Copy out each line in the material below that has the word "login".

^^^^^^^^

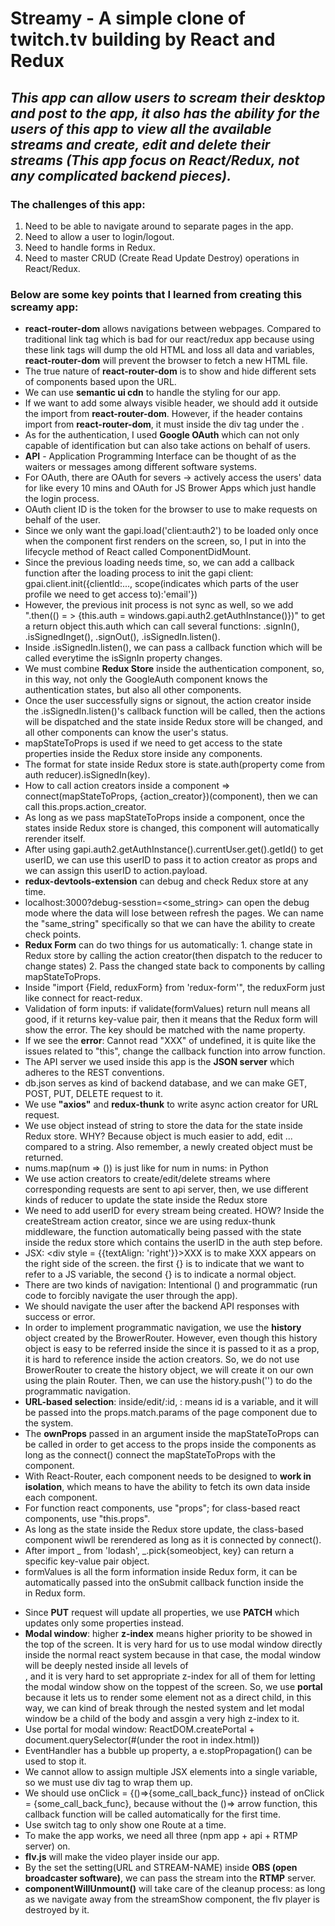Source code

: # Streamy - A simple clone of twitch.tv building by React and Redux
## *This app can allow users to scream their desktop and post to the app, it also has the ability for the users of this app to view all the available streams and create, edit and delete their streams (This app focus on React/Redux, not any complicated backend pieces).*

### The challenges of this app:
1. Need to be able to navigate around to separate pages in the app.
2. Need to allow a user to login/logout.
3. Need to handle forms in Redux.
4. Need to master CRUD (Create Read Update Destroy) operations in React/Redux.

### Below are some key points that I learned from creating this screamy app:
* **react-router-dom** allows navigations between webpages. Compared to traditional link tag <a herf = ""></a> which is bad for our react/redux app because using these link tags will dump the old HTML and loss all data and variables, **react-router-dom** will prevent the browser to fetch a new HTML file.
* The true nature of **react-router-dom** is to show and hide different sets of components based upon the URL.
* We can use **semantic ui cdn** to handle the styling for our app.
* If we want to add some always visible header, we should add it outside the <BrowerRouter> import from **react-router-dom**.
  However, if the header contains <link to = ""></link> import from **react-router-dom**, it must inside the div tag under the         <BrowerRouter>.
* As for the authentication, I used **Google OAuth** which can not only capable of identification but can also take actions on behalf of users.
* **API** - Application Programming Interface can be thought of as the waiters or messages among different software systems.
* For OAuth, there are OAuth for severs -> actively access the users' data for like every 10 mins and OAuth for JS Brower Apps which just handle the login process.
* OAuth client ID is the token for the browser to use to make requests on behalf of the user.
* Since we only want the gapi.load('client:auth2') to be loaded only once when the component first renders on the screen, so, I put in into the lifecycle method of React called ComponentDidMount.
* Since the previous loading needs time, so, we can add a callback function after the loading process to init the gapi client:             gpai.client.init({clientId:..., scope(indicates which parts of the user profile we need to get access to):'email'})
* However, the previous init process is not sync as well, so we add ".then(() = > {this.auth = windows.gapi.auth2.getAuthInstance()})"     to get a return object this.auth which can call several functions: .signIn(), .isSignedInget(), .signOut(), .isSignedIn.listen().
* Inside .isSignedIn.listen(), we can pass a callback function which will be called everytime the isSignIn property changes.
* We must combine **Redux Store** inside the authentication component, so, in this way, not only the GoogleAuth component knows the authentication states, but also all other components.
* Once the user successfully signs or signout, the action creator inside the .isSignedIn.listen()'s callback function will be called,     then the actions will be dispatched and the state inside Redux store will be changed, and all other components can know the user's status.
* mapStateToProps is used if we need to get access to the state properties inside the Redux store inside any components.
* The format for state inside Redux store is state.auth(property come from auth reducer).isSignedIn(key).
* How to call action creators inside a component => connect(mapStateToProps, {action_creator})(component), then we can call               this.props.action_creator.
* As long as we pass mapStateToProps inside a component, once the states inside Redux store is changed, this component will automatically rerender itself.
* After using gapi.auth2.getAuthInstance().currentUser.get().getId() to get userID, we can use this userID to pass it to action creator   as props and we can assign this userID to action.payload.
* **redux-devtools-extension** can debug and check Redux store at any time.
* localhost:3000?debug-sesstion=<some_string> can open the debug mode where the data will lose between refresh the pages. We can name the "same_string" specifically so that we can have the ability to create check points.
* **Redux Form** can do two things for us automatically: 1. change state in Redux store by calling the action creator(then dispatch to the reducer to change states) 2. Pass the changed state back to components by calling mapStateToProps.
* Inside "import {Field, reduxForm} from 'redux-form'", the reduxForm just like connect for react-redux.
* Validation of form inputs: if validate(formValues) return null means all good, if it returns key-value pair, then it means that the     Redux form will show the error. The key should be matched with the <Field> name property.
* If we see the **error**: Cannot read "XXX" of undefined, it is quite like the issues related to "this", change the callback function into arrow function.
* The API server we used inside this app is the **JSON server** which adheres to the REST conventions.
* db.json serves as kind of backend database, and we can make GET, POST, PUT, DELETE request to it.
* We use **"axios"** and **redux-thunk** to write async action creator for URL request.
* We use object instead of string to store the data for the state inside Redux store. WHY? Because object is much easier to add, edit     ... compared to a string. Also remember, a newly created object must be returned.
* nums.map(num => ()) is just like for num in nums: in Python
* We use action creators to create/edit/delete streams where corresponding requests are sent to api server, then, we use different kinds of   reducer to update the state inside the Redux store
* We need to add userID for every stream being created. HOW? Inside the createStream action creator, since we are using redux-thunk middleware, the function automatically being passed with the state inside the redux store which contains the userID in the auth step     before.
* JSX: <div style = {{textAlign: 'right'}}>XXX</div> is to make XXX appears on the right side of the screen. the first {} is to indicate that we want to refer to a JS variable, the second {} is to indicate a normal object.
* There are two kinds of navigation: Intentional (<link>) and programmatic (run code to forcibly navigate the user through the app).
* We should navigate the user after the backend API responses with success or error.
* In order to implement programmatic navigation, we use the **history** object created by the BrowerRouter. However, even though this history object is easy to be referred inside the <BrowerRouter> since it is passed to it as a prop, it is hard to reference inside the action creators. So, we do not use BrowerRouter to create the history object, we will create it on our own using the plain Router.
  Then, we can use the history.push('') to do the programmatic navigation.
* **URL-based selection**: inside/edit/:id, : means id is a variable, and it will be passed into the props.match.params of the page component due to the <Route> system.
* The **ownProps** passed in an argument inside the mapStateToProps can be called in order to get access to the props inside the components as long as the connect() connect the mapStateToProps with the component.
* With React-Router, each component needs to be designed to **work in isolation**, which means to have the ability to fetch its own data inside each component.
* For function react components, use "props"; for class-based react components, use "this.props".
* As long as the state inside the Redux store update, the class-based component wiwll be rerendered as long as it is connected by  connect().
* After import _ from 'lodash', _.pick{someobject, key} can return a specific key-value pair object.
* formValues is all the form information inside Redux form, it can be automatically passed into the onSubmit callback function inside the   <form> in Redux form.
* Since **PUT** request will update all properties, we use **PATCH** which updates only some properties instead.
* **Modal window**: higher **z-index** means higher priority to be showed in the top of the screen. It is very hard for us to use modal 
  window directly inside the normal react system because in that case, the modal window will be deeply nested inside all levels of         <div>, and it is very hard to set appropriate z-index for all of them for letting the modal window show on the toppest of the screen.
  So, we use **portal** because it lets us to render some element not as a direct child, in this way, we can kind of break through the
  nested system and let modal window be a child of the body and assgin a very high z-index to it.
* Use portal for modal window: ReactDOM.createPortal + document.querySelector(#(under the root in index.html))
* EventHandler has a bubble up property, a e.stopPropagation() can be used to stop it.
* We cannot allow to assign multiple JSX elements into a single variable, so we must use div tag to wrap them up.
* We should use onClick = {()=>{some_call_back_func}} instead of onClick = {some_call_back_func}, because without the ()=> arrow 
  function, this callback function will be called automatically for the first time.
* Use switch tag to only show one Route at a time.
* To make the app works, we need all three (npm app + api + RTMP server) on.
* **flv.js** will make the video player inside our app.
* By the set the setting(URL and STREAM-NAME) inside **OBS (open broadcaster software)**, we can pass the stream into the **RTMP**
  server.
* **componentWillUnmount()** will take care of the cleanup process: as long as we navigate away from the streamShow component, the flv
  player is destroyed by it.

^^^^^^^^

**Response for this exercise**
2. Need to allow a user to login/logout.
* For OAuth, there are OAuth for severs -> actively access the users' data for like every 10 mins and OAuth for JS Brower Apps which just handle the login process.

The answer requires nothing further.